▸ **Pictures paired with source code**
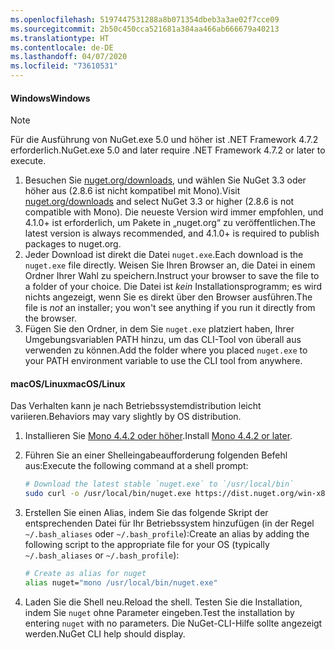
 ```yaml
---
ms.openlocfilehash: 5197447531288a8b071354dbeb3a3ae02f7cce09
ms.sourcegitcommit: 2b50c450cca521681a384aa466ab666679a40213
ms.translationtype: HT
ms.contentlocale: de-DE
ms.lasthandoff: 04/07/2020
ms.locfileid: "73610531"
---
```

#### <a name="windows"></a><span data-ttu-id="6ea85-101">Windows</span><span class="sxs-lookup"><span data-stu-id="6ea85-101">Windows</span></span>

> [!Note]
> <span data-ttu-id="6ea85-102">Für die Ausführung von NuGet.exe 5.0 und höher ist .NET Framework 4.7.2 erforderlich.</span><span class="sxs-lookup"><span data-stu-id="6ea85-102">NuGet.exe 5.0 and later require .NET Framework 4.7.2 or later to execute.</span></span>

1. <span data-ttu-id="6ea85-103">Besuchen Sie [nuget.org/downloads](https://nuget.org/downloads), und wählen Sie NuGet 3.3 oder höher aus (2.8.6 ist nicht kompatibel mit Mono).</span><span class="sxs-lookup"><span data-stu-id="6ea85-103">Visit [nuget.org/downloads](https://nuget.org/downloads) and select NuGet 3.3 or higher (2.8.6 is not compatible with Mono).</span></span> <span data-ttu-id="6ea85-104">Die neueste Version wird immer empfohlen, und 4.1.0+ ist erforderlich, um Pakete in „nuget.org“ zu veröffentlichen.</span><span class="sxs-lookup"><span data-stu-id="6ea85-104">The latest version is always recommended, and 4.1.0+ is required to publish packages to nuget.org.</span></span>
1. <span data-ttu-id="6ea85-105">Jeder Download ist direkt die Datei `nuget.exe`.</span><span class="sxs-lookup"><span data-stu-id="6ea85-105">Each download is the `nuget.exe` file directly.</span></span> <span data-ttu-id="6ea85-106">Weisen Sie Ihren Browser an, die Datei in einem Ordner Ihrer Wahl zu speichern.</span><span class="sxs-lookup"><span data-stu-id="6ea85-106">Instruct your browser to save the file to a folder of your choice.</span></span> <span data-ttu-id="6ea85-107">Die Datei ist *kein* Installationsprogramm; es wird nichts angezeigt, wenn Sie es direkt über den Browser ausführen.</span><span class="sxs-lookup"><span data-stu-id="6ea85-107">The file is *not* an installer; you won't see anything if you run it directly from the browser.</span></span>
1. <span data-ttu-id="6ea85-108">Fügen Sie den Ordner, in dem Sie `nuget.exe` platziert haben, Ihrer Umgebungsvariablen PATH hinzu, um das CLI-Tool von überall aus verwenden zu können.</span><span class="sxs-lookup"><span data-stu-id="6ea85-108">Add the folder where you placed `nuget.exe` to your PATH environment variable to use the CLI tool from anywhere.</span></span>

#### <a name="macoslinux"></a><span data-ttu-id="6ea85-109">macOS/Linux</span><span class="sxs-lookup"><span data-stu-id="6ea85-109">macOS/Linux</span></span>

<span data-ttu-id="6ea85-110">Das Verhalten kann je nach Betriebssystemdistribution leicht variieren.</span><span class="sxs-lookup"><span data-stu-id="6ea85-110">Behaviors may vary slightly by OS distribution.</span></span>

1. <span data-ttu-id="6ea85-111">Installieren Sie [Mono 4.4.2 oder höher](https://www.mono-project.com/docs/getting-started/install/).</span><span class="sxs-lookup"><span data-stu-id="6ea85-111">Install [Mono 4.4.2 or later](https://www.mono-project.com/docs/getting-started/install/).</span></span>

1. <span data-ttu-id="6ea85-112">Führen Sie an einer Shelleingabeaufforderung folgenden Befehl aus:</span><span class="sxs-lookup"><span data-stu-id="6ea85-112">Execute the following command at a shell prompt:</span></span>

    ```bash
    # Download the latest stable `nuget.exe` to `/usr/local/bin`
    sudo curl -o /usr/local/bin/nuget.exe https://dist.nuget.org/win-x86-commandline/latest/nuget.exe
    ```

1. <span data-ttu-id="6ea85-113">Erstellen Sie einen Alias, indem Sie das folgende Skript der entsprechenden Datei für Ihr Betriebssystem hinzufügen (in der Regel `~/.bash_aliases` oder `~/.bash_profile`):</span><span class="sxs-lookup"><span data-stu-id="6ea85-113">Create an alias by adding the following script to the appropriate file for your OS (typically `~/.bash_aliases` or `~/.bash_profile`):</span></span>

    ```bash
    # Create as alias for nuget
    alias nuget="mono /usr/local/bin/nuget.exe"
    ```

1. <span data-ttu-id="6ea85-114">Laden Sie die Shell neu.</span><span class="sxs-lookup"><span data-stu-id="6ea85-114">Reload the shell.</span></span>  <span data-ttu-id="6ea85-115">Testen Sie die Installation, indem Sie `nuget` ohne Parameter eingeben.</span><span class="sxs-lookup"><span data-stu-id="6ea85-115">Test the installation by entering `nuget` with no parameters.</span></span> <span data-ttu-id="6ea85-116">Die NuGet-CLI-Hilfe sollte angezeigt werden.</span><span class="sxs-lookup"><span data-stu-id="6ea85-116">NuGet CLI help should display.</span></span>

▸ **WORK ORDER**
Write out every entry exactly. Pictures do not belong in the copy.

▸ **WRITTEN ANSWER**
 ```yaml
---
ms.openlocfilehash: 5197447531288a8b071354dbeb3a3ae02f7cce09
ms.sourcegitcommit: 2b50c450cca521681a384aa466ab666679a40213
ms.translationtype: HT
ms.contentlocale: de-DE
ms.lasthandoff: 04/07/2020
ms.locfileid: "73610531"
---
```

#### <a name="windows"></a><span data-ttu-id="6ea85-101">Windows</span><span class="sxs-lookup"><span data-stu-id="6ea85-101">Windows</span></span>

> [!Note]
> <span data-ttu-id="6ea85-102">Für die Ausführung von NuGet.exe 5.0 und höher ist .NET Framework 4.7.2 erforderlich.</span><span class="sxs-lookup"><span data-stu-id="6ea85-102">NuGet.exe 5.0 and later require .NET Framework 4.7.2 or later to execute.</span></span>

1. <span data-ttu-id="6ea85-103">Besuchen Sie [nuget.org/downloads](https://nuget.org/downloads), und wählen Sie NuGet 3.3 oder höher aus (2.8.6 ist nicht kompatibel mit Mono).</span><span class="sxs-lookup"><span data-stu-id="6ea85-103">Visit [nuget.org/downloads](https://nuget.org/downloads) and select NuGet 3.3 or higher (2.8.6 is not compatible with Mono).</span></span> <span data-ttu-id="6ea85-104">Die neueste Version wird immer empfohlen, und 4.1.0+ ist erforderlich, um Pakete in „nuget.org“ zu veröffentlichen.</span><span class="sxs-lookup"><span data-stu-id="6ea85-104">The latest version is always recommended, and 4.1.0+ is required to publish packages to nuget.org.</span></span>
1. <span data-ttu-id="6ea85-105">Jeder Download ist direkt die Datei `nuget.exe`.</span><span class="sxs-lookup"><span data-stu-id="6ea85-105">Each download is the `nuget.exe` file directly.</span></span> <span data-ttu-id="6ea85-106">Weisen Sie Ihren Browser an, die Datei in einem Ordner Ihrer Wahl zu speichern.</span><span class="sxs-lookup"><span data-stu-id="6ea85-106">Instruct your browser to save the file to a folder of your choice.</span></span> <span data-ttu-id="6ea85-107">Die Datei ist *kein* Installationsprogramm; es wird nichts angezeigt, wenn Sie es direkt über den Browser ausführen.</span><span class="sxs-lookup"><span data-stu-id="6ea85-107">The file is *not* an installer; you won't see anything if you run it directly from the browser.</span></span>
1. <span data-ttu-id="6ea85-108">Fügen Sie den Ordner, in dem Sie `nuget.exe` platziert haben, Ihrer Umgebungsvariablen PATH hinzu, um das CLI-Tool von überall aus verwenden zu können.</span><span class="sxs-lookup"><span data-stu-id="6ea85-108">Add the folder where you placed `nuget.exe` to your PATH environment variable to use the CLI tool from anywhere.</span></span>

#### <a name="macoslinux"></a><span data-ttu-id="6ea85-109">macOS/Linux</span><span class="sxs-lookup"><span data-stu-id="6ea85-109">macOS/Linux</span></span>

<span data-ttu-id="6ea85-110">Das Verhalten kann je nach Betriebssystemdistribution leicht variieren.</span><span class="sxs-lookup"><span data-stu-id="6ea85-110">Behaviors may vary slightly by OS distribution.</span></span>

1. <span data-ttu-id="6ea85-111">Installieren Sie [Mono 4.4.2 oder höher](https://www.mono-project.com/docs/getting-started/install/).</span><span class="sxs-lookup"><span data-stu-id="6ea85-111">Install [Mono 4.4.2 or later](https://www.mono-project.com/docs/getting-started/install/).</span></span>

1. <span data-ttu-id="6ea85-112">Führen Sie an einer Shelleingabeaufforderung folgenden Befehl aus:</span><span class="sxs-lookup"><span data-stu-id="6ea85-112">Execute the following command at a shell prompt:</span></span>

    ```bash
    # Download the latest stable `nuget.exe` to `/usr/local/bin`
    sudo curl -o /usr/local/bin/nuget.exe https://dist.nuget.org/win-x86-commandline/latest/nuget.exe
    ```

1. <span data-ttu-id="6ea85-113">Erstellen Sie einen Alias, indem Sie das folgende Skript der entsprechenden Datei für Ihr Betriebssystem hinzufügen (in der Regel `~/.bash_aliases` oder `~/.bash_profile`):</span><span class="sxs-lookup"><span data-stu-id="6ea85-113">Create an alias by adding the following script to the appropriate file for your OS (typically `~/.bash_aliases` or `~/.bash_profile`):</span></span>

    ```bash
    # Create as alias for nuget
    alias nuget="mono /usr/local/bin/nuget.exe"
    ```

1. <span data-ttu-id="6ea85-114">Laden Sie die Shell neu.</span><span class="sxs-lookup"><span data-stu-id="6ea85-114">Reload the shell.</span></span>  <span data-ttu-id="6ea85-115">Testen Sie die Installation, indem Sie `nuget` ohne Parameter eingeben.</span><span class="sxs-lookup"><span data-stu-id="6ea85-115">Test the installation by entering `nuget` with no parameters.</span></span> <span data-ttu-id="6ea85-116">Die NuGet-CLI-Hilfe sollte angezeigt werden.</span><span class="sxs-lookup"><span data-stu-id="6ea85-116">NuGet CLI help should display.</span></span>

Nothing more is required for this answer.